Horas had played us like street-musicians for stakes far greater than a few scattered bits of fey, and now he drove his verbal dagger home with the hand of a schooled assassin.

 “I said that I know where the Al ‘tajalo lies. I never said Ksanj did!”


CHAPTER TWENTY-FOUR

That had us all on our feet, standing as a unit, perplexed, stunned, our voices a chorus shouting questions all at once until T’lu restored decorum and confronted the grinning Horas directly.

“Explain, and be quick about it.”

“You accused me of pilfering the D’alpol, I said I had agents, remember? In Amata, conspiracies layer conspiracies. You can not fathom the depth of intrigue that exists within those ancient walls. Suffice to say that someone, someone close to Ksanj, in pursuit of his own ambitions, stumbled, wholly by accident, upon the secret location of the Al ‘tajalo.”

“Name him.”

“That, I will not do. Nor shall be coerced. It is enough that you understand the truth of my claim. This -- agent – confided in me, for you see he too sought possession of the Dulara Olana, though not for the rapacious designs of the T’ala T’sol. No, this conspirator thought to bargain the Dulara with the Odanal for the power to overthrow Ksanj and seize power for himself. Hence, he confided in me but not in Ksanj.”

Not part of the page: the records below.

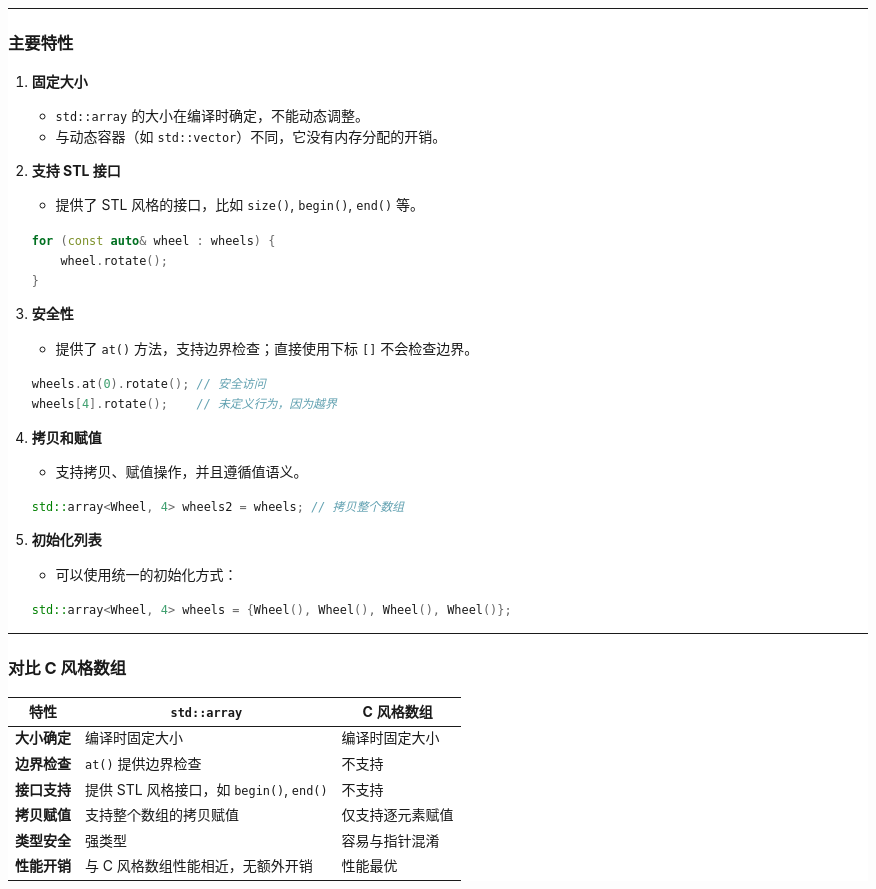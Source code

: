   ------

  ### **主要特性**

  1. **固定大小**

     - `std::array` 的大小在编译时确定，不能动态调整。
     - 与动态容器（如 `std::vector`）不同，它没有内存分配的开销。

  2. **支持 STL 接口**

     - 提供了 STL 风格的接口，比如 `size()`, `begin()`, `end()` 等。

     ```cpp
     for (const auto& wheel : wheels) {
         wheel.rotate();
     }
     ```

  3. **安全性**

     - 提供了 `at()` 方法，支持边界检查；直接使用下标 `[]` 不会检查边界。

     ```cpp
     wheels.at(0).rotate(); // 安全访问
     wheels[4].rotate();    // 未定义行为，因为越界
     ```

  4. **拷贝和赋值**

     - 支持拷贝、赋值操作，并且遵循值语义。

     ```cpp
     std::array<Wheel, 4> wheels2 = wheels; // 拷贝整个数组
     ```

  5. **初始化列表**

     - 可以使用统一的初始化方式：

     ```cpp
     std::array<Wheel, 4> wheels = {Wheel(), Wheel(), Wheel(), Wheel()};
     ```

  ------

  ### **对比 C 风格数组**

  | **特性**     | **`std::array`**                         | **C 风格数组**   |
  | ------------ | ---------------------------------------- | ---------------- |
  | **大小确定** | 编译时固定大小                           | 编译时固定大小   |
  | **边界检查** | `at()` 提供边界检查                      | 不支持           |
  | **接口支持** | 提供 STL 风格接口，如 `begin()`, `end()` | 不支持           |
  | **拷贝赋值** | 支持整个数组的拷贝赋值                   | 仅支持逐元素赋值 |
  | **类型安全** | 强类型                                   | 容易与指针混淆   |
  | **性能开销** | 与 C 风格数组性能相近，无额外开销        | 性能最优         |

I took a step closer to Horas. “No coercion is necessary. There is but creature in all Amata capable of that much ambition, Mose.”
Horas bowed at the waist. “I accede to your insights. It was Mose.”

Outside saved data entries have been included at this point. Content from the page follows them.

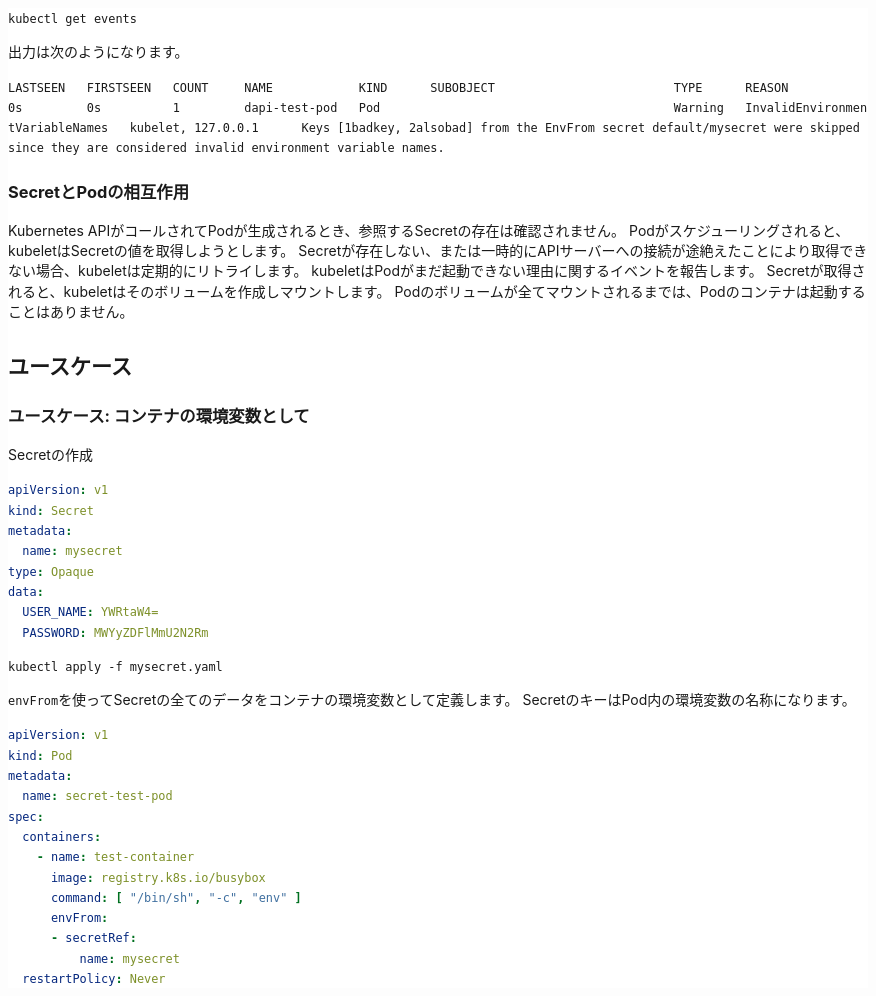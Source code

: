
 ```shell
kubectl get events
```

出力は次のようになります。

```
LASTSEEN   FIRSTSEEN   COUNT     NAME            KIND      SUBOBJECT                         TYPE      REASON
0s         0s          1         dapi-test-pod   Pod                                         Warning   InvalidEnvironmentVariableNames   kubelet, 127.0.0.1      Keys [1badkey, 2alsobad] from the EnvFrom secret default/mysecret were skipped since they are considered invalid environment variable names.
```

### SecretとPodの相互作用

Kubernetes APIがコールされてPodが生成されるとき、参照するSecretの存在は確認されません。
Podがスケジューリングされると、kubeletはSecretの値を取得しようとします。
Secretが存在しない、または一時的にAPIサーバーへの接続が途絶えたことにより取得できない場合、kubeletは定期的にリトライします。
kubeletはPodがまだ起動できない理由に関するイベントを報告します。
Secretが取得されると、kubeletはそのボリュームを作成しマウントします。
Podのボリュームが全てマウントされるまでは、Podのコンテナは起動することはありません。

## ユースケース

### ユースケース: コンテナの環境変数として

Secretの作成
```yaml
apiVersion: v1
kind: Secret
metadata:
  name: mysecret
type: Opaque
data:
  USER_NAME: YWRtaW4=
  PASSWORD: MWYyZDFlMmU2N2Rm
```

```shell
kubectl apply -f mysecret.yaml
```

`envFrom`を使ってSecretの全てのデータをコンテナの環境変数として定義します。
SecretのキーはPod内の環境変数の名称になります。

```yaml
apiVersion: v1
kind: Pod
metadata:
  name: secret-test-pod
spec:
  containers:
    - name: test-container
      image: registry.k8s.io/busybox
      command: [ "/bin/sh", "-c", "env" ]
      envFrom:
      - secretRef:
          name: mysecret
  restartPolicy: Never
```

“How is it then that Ksanj learned of your knowledge?”

“I will confess an ill-step on my part. While still believing myself in good favor, I suggested I had this knowledge to Droko and . . .”

“You need say no more,” I finished. “But you never revealed the location to the Bujan?”

“No.”

I turned to T’lu.

“It is your call what we do with Horas and his assertions to the Al ‘tajalo. We can always return via the route we came -- through the caverns. If even a word of Horas’ story holds true, Ksanj will strip the city of Hisl in search of this vektal.”

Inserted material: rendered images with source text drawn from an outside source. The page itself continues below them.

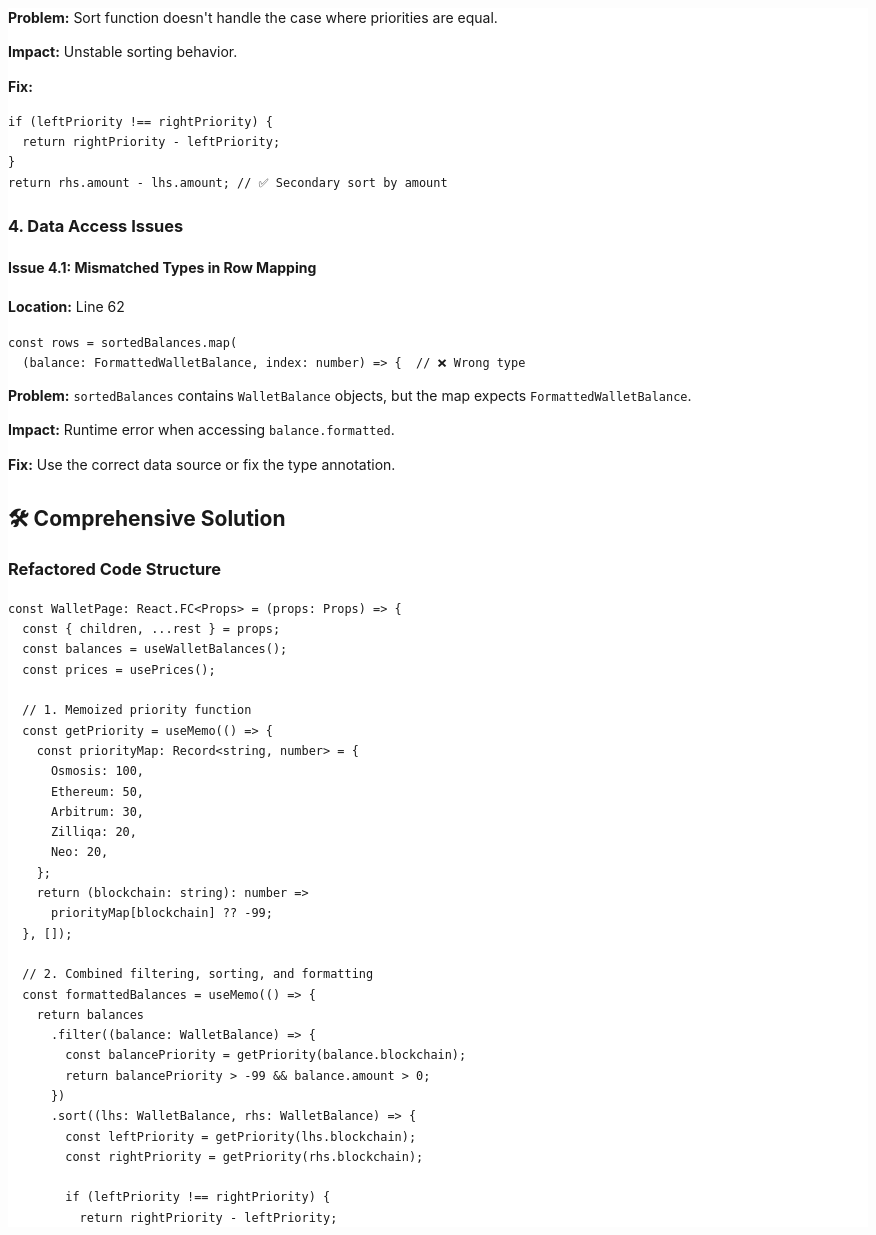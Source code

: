 **Problem:** Sort function doesn't handle the case where priorities are equal.

**Impact:** Unstable sorting behavior.

**Fix:**

```tsx
if (leftPriority !== rightPriority) {
  return rightPriority - leftPriority;
}
return rhs.amount - lhs.amount; // ✅ Secondary sort by amount
```

### 4. Data Access Issues

#### Issue 4.1: Mismatched Types in Row Mapping

**Location:** Line 62

```tsx
const rows = sortedBalances.map(
  (balance: FormattedWalletBalance, index: number) => {  // ❌ Wrong type
```

**Problem:** `sortedBalances` contains `WalletBalance` objects, but the map expects `FormattedWalletBalance`.

**Impact:** Runtime error when accessing `balance.formatted`.

**Fix:** Use the correct data source or fix the type annotation.

## 🛠️ Comprehensive Solution

### Refactored Code Structure

```tsx
const WalletPage: React.FC<Props> = (props: Props) => {
  const { children, ...rest } = props;
  const balances = useWalletBalances();
  const prices = usePrices();

  // 1. Memoized priority function
  const getPriority = useMemo(() => {
    const priorityMap: Record<string, number> = {
      Osmosis: 100,
      Ethereum: 50,
      Arbitrum: 30,
      Zilliqa: 20,
      Neo: 20,
    };
    return (blockchain: string): number =>
      priorityMap[blockchain] ?? -99;
  }, []);

  // 2. Combined filtering, sorting, and formatting
  const formattedBalances = useMemo(() => {
    return balances
      .filter((balance: WalletBalance) => {
        const balancePriority = getPriority(balance.blockchain);
        return balancePriority > -99 && balance.amount > 0;
      })
      .sort((lhs: WalletBalance, rhs: WalletBalance) => {
        const leftPriority = getPriority(lhs.blockchain);
        const rightPriority = getPriority(rhs.blockchain);

        if (leftPriority !== rightPriority) {
          return rightPriority - leftPriority;
```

Horas shot back. “As fast as the Hisl depart, Ksanj creates new ones.”

“Ksanj has no novevar, I destroyed it.” 

Horas shook his head. “Even you must realize the Ryka destroyed but one chamber. The caverns beneath Amata are a hive of laboratories. Furthermore, Ksanj boasts of an even greater stronghold secreted far to the North.”

“North!” A cried incredulously. “There is nothing to the north -- nothing but Kal Har! He is J’ nkar.”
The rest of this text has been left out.